■ **Task to carry out**:
Within the material below, how many lines include "class"? Answer with the count only.

■ **Given records**:
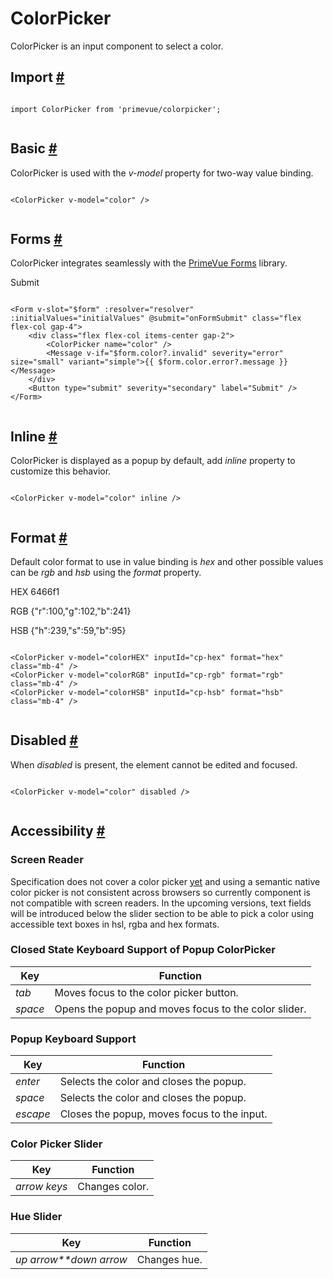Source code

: # ColorPicker

ColorPicker is an input component to select a color.

## Import [#](https://primevue.org/colorpicker/#import)

```

import ColorPicker from 'primevue/colorpicker';


```

## Basic [#](https://primevue.org/colorpicker/#basic)

ColorPicker is used with the *v-model* property for two-way value binding.

```

<ColorPicker v-model="color" />


```

## Forms [#](https://primevue.org/colorpicker/#forms)

ColorPicker integrates seamlessly with the [PrimeVue Forms](https://primevue.org/forms) library.

Submit

```

<Form v-slot="$form" :resolver="resolver" :initialValues="initialValues" @submit="onFormSubmit" class="flex flex-col gap-4">
    <div class="flex flex-col items-center gap-2">
        <ColorPicker name="color" />
        <Message v-if="$form.color?.invalid" severity="error" size="small" variant="simple">{{ $form.color.error?.message }}</Message>
    </div>
    <Button type="submit" severity="secondary" label="Submit" />
</Form>


```

## Inline [#](https://primevue.org/colorpicker/#inline)

ColorPicker is displayed as a popup by default, add *inline* property to customize this behavior.

```

<ColorPicker v-model="color" inline />


```

## Format [#](https://primevue.org/colorpicker/#format)

Default color format to use in value binding is *hex* and other possible values can be *rgb* and *hsb* using the *format* property.

HEX 6466f1

RGB {"r":100,"g":102,"b":241}

HSB {"h":239,"s":59,"b":95}

```

<ColorPicker v-model="colorHEX" inputId="cp-hex" format="hex" class="mb-4" />
<ColorPicker v-model="colorRGB" inputId="cp-rgb" format="rgb" class="mb-4" />
<ColorPicker v-model="colorHSB" inputId="cp-hsb" format="hsb" class="mb-4" />


```

## Disabled [#](https://primevue.org/colorpicker/#disabled)

When *disabled* is present, the element cannot be edited and focused.

```

<ColorPicker v-model="color" disabled />


```

## Accessibility [#](https://primevue.org/colorpicker/#accessibility)

### Screen Reader

Specification does not cover a color picker [yet](https://github.com/w3c/aria/issues/930) and using a semantic native color picker is not consistent across browsers so currently component is not compatible with screen readers. In the upcoming versions, text fields will be introduced below the slider section to be able to pick a color using accessible text boxes in hsl, rgba and hex formats.

### Closed State Keyboard Support of Popup ColorPicker

| Key | Function |
| --- | --- |
| *tab* | Moves focus to the color picker button. |
| *space* | Opens the popup and moves focus to the color slider. |

### Popup Keyboard Support

| Key | Function |
| --- | --- |
| *enter* | Selects the color and closes the popup. |
| *space* | Selects the color and closes the popup. |
| *escape* | Closes the popup, moves focus to the input. |

### Color Picker Slider

| Key | Function |
| --- | --- |
| *arrow keys* | Changes color. |

### Hue Slider

| Key | Function |
| --- | --- |
| *up arrow**down arrow* | Changes hue. |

■ **Response area**:
5